───── DATASET RECORDS

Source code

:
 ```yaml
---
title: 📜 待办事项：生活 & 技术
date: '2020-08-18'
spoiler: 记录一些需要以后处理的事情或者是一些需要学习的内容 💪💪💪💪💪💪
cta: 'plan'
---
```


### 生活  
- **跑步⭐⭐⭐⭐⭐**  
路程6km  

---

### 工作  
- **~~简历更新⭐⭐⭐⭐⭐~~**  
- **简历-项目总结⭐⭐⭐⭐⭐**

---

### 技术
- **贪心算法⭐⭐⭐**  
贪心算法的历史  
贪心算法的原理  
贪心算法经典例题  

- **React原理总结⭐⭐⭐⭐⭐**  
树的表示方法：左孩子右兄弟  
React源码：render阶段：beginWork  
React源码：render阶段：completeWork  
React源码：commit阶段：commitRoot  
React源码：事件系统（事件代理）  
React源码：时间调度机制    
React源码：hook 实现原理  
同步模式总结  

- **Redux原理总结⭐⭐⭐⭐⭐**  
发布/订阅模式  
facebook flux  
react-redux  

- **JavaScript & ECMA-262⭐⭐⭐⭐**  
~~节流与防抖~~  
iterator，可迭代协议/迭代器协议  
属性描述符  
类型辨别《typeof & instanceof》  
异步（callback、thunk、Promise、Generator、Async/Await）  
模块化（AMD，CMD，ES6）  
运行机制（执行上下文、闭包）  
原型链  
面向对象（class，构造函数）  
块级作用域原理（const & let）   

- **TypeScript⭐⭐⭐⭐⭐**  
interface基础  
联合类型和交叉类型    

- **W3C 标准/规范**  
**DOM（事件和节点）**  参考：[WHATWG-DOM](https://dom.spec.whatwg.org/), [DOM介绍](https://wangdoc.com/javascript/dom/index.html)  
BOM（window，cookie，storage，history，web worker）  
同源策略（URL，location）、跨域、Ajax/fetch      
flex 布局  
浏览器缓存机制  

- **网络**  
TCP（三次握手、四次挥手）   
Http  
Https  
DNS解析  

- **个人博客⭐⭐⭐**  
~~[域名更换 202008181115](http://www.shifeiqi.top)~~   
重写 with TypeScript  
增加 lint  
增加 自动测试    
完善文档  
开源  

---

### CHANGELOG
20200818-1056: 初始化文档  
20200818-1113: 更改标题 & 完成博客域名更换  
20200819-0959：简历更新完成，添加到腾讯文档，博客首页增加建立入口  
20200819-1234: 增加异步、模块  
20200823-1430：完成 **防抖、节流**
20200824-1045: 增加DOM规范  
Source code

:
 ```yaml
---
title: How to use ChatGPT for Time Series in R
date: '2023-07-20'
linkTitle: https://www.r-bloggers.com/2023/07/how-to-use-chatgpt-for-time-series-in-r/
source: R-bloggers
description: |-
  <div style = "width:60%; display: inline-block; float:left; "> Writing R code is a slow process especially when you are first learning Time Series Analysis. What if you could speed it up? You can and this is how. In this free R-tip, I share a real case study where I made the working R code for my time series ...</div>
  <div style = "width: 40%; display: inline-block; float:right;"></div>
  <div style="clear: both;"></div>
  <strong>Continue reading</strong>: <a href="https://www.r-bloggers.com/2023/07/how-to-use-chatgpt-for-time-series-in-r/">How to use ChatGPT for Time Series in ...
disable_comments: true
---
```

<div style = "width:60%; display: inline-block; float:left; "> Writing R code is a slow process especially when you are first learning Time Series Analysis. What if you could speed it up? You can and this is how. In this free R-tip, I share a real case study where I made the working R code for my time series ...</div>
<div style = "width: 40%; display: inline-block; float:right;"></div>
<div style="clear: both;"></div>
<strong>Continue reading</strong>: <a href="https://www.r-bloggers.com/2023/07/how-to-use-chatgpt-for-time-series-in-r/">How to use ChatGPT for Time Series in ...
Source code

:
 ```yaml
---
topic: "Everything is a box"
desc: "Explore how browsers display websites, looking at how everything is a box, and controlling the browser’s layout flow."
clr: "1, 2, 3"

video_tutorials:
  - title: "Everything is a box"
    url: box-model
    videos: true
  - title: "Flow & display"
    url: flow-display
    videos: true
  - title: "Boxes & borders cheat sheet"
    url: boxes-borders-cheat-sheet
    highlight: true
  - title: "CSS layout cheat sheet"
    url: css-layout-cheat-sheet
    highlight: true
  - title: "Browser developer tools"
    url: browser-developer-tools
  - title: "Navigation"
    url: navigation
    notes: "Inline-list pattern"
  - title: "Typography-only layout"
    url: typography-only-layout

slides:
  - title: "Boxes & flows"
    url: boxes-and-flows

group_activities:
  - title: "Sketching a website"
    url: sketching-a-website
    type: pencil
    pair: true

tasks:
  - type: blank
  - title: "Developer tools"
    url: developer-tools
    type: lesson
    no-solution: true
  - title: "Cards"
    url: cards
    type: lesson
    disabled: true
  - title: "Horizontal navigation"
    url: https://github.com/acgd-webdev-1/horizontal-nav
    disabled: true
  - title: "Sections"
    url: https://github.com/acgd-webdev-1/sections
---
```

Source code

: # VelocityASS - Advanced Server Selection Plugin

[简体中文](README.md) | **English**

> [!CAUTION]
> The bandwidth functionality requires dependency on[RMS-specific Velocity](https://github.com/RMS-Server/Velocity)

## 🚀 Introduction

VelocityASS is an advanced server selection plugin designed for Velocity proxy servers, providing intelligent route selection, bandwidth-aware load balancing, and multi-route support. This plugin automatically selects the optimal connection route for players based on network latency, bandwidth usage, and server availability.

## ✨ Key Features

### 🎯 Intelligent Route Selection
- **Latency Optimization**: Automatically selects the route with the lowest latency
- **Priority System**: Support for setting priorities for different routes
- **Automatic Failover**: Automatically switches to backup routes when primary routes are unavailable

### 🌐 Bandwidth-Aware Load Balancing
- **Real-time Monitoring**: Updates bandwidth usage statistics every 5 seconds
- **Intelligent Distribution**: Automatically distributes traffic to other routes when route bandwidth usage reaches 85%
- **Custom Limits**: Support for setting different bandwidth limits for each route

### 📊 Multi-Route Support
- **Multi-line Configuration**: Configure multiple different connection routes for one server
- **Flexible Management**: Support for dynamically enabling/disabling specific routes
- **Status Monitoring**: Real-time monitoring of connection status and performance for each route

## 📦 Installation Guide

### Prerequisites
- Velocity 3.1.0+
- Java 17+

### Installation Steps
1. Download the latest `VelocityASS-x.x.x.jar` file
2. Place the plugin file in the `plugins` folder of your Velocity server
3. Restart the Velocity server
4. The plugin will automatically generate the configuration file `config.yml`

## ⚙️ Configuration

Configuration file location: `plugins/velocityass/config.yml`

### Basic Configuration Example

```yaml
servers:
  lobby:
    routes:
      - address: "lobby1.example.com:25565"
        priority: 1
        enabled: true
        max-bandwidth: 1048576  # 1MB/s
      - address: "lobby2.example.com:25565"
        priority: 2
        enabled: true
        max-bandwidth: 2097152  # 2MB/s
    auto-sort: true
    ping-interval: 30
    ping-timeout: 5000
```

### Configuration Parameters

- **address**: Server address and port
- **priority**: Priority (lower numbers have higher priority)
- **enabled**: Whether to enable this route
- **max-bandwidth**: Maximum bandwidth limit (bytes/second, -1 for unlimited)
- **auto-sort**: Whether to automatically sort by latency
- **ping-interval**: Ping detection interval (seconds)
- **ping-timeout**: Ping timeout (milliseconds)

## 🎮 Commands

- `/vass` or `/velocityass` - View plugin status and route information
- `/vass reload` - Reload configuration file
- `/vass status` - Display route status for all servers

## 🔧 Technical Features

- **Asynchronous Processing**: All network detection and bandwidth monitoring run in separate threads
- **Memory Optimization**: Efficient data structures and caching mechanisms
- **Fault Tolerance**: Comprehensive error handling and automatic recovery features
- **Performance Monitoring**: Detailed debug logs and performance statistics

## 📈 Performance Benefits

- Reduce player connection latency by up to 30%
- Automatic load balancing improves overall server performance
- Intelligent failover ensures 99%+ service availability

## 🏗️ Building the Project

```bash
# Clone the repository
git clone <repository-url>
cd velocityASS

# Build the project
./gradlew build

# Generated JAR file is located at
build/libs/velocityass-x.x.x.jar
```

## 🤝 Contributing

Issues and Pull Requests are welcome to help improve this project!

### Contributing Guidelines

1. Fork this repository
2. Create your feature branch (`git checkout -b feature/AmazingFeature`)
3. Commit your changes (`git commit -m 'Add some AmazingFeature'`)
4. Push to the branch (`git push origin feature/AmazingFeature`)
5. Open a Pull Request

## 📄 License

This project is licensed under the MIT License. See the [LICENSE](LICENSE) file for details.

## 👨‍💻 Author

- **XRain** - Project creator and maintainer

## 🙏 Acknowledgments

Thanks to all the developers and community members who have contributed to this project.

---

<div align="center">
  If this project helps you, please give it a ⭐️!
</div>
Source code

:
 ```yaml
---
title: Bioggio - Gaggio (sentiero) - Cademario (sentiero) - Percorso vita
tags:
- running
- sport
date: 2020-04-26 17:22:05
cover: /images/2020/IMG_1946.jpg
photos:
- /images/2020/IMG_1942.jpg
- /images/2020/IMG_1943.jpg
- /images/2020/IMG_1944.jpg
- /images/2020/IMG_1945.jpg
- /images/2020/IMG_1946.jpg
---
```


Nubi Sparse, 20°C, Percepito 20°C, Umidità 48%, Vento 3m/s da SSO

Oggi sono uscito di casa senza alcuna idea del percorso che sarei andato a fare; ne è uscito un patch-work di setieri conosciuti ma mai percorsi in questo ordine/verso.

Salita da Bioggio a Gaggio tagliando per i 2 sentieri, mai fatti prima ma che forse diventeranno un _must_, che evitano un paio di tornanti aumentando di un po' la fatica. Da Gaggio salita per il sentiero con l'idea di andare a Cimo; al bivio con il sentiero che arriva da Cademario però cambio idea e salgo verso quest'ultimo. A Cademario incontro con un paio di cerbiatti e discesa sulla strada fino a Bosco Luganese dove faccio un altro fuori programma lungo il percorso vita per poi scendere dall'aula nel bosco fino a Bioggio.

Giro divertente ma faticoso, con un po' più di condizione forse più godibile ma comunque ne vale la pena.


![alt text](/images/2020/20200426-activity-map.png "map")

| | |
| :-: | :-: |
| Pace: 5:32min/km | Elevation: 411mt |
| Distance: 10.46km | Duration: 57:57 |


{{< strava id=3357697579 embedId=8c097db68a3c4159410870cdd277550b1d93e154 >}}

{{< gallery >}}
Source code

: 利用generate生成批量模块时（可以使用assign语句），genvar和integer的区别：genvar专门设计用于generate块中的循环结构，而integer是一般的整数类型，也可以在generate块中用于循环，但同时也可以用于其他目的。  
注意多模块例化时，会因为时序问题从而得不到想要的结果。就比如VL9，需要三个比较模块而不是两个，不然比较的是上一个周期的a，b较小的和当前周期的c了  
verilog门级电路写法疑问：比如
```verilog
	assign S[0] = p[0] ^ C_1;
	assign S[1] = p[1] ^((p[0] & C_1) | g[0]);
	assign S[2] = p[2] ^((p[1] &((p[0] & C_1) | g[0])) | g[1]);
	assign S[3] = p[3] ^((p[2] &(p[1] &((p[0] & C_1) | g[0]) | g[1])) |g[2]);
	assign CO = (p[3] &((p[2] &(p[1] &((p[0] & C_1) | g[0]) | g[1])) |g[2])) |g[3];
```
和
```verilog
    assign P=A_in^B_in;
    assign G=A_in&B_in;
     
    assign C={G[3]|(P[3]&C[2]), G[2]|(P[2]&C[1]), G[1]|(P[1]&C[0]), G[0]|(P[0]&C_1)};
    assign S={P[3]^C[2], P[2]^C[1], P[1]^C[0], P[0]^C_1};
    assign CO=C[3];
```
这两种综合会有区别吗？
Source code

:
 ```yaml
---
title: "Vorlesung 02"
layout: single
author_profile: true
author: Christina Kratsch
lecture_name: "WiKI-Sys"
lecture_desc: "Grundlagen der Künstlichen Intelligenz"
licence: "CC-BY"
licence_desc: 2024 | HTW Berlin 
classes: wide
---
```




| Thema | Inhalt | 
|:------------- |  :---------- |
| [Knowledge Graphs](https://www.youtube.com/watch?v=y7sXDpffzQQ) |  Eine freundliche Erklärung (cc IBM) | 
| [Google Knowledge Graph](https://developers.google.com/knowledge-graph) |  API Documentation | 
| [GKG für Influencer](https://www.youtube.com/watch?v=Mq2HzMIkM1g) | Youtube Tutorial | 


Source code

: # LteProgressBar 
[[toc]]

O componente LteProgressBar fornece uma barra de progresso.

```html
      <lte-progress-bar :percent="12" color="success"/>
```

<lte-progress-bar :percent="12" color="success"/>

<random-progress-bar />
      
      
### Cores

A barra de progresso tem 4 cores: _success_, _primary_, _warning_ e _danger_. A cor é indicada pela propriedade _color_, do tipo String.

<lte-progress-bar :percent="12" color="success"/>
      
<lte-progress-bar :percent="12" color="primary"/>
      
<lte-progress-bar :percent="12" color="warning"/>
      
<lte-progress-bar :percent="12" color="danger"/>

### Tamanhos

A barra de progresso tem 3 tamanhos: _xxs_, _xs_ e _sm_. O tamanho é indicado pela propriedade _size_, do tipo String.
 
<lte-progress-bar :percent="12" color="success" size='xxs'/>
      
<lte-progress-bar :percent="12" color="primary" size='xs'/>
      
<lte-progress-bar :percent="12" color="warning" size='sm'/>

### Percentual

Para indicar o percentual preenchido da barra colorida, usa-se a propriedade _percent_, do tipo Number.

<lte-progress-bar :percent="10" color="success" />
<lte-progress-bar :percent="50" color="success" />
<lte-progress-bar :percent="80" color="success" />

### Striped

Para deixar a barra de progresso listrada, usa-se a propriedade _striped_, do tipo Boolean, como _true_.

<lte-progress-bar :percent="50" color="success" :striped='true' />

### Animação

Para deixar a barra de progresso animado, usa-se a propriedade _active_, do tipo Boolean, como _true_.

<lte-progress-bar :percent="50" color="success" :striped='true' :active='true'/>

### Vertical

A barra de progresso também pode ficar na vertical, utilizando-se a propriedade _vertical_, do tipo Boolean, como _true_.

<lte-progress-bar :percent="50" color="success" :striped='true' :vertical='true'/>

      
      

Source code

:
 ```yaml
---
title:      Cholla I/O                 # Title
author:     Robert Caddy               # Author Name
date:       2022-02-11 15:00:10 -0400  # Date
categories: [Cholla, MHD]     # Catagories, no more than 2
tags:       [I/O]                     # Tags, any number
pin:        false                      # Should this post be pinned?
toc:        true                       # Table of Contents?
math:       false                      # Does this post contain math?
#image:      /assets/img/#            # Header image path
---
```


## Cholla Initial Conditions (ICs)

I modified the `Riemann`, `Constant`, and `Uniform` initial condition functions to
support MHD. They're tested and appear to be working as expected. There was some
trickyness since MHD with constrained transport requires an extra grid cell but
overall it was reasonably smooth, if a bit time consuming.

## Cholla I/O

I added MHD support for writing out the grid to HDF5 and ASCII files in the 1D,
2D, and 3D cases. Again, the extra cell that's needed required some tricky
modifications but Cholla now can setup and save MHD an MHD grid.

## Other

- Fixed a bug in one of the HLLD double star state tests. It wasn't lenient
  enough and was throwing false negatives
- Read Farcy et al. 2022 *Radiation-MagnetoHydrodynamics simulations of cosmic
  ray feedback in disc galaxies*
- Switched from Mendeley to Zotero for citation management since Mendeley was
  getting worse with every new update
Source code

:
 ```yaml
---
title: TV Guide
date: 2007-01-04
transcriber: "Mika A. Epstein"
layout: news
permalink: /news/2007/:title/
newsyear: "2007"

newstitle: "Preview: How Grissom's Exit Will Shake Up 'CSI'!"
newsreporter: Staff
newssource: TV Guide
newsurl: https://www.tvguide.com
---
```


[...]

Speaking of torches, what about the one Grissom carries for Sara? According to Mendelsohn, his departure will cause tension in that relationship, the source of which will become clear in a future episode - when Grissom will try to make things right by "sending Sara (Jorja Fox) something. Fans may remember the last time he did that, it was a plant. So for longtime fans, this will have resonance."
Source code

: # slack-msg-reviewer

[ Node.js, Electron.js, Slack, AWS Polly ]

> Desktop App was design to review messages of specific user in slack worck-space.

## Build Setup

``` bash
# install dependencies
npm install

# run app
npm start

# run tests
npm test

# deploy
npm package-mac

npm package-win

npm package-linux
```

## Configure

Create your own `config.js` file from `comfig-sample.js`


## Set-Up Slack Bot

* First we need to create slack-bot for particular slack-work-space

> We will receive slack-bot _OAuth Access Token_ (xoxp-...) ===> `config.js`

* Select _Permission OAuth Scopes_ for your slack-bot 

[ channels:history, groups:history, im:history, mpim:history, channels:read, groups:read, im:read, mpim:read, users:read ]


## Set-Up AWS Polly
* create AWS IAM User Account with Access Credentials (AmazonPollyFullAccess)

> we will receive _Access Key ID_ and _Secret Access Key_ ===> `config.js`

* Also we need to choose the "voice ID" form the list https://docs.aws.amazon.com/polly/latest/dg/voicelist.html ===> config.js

──────────

_AIM OF THE EXERCISE_
Please give again the lines above between the line holding "The bandwidth functionality" and the line holding "## 🚀 Introduction", inclusive, exactly as they are and with nothing added.

_RESPONSE_
> The bandwidth functionality requires dependency on[RMS-specific Velocity](https://github.com/RMS-Server/Velocity)

## 🚀 Introduction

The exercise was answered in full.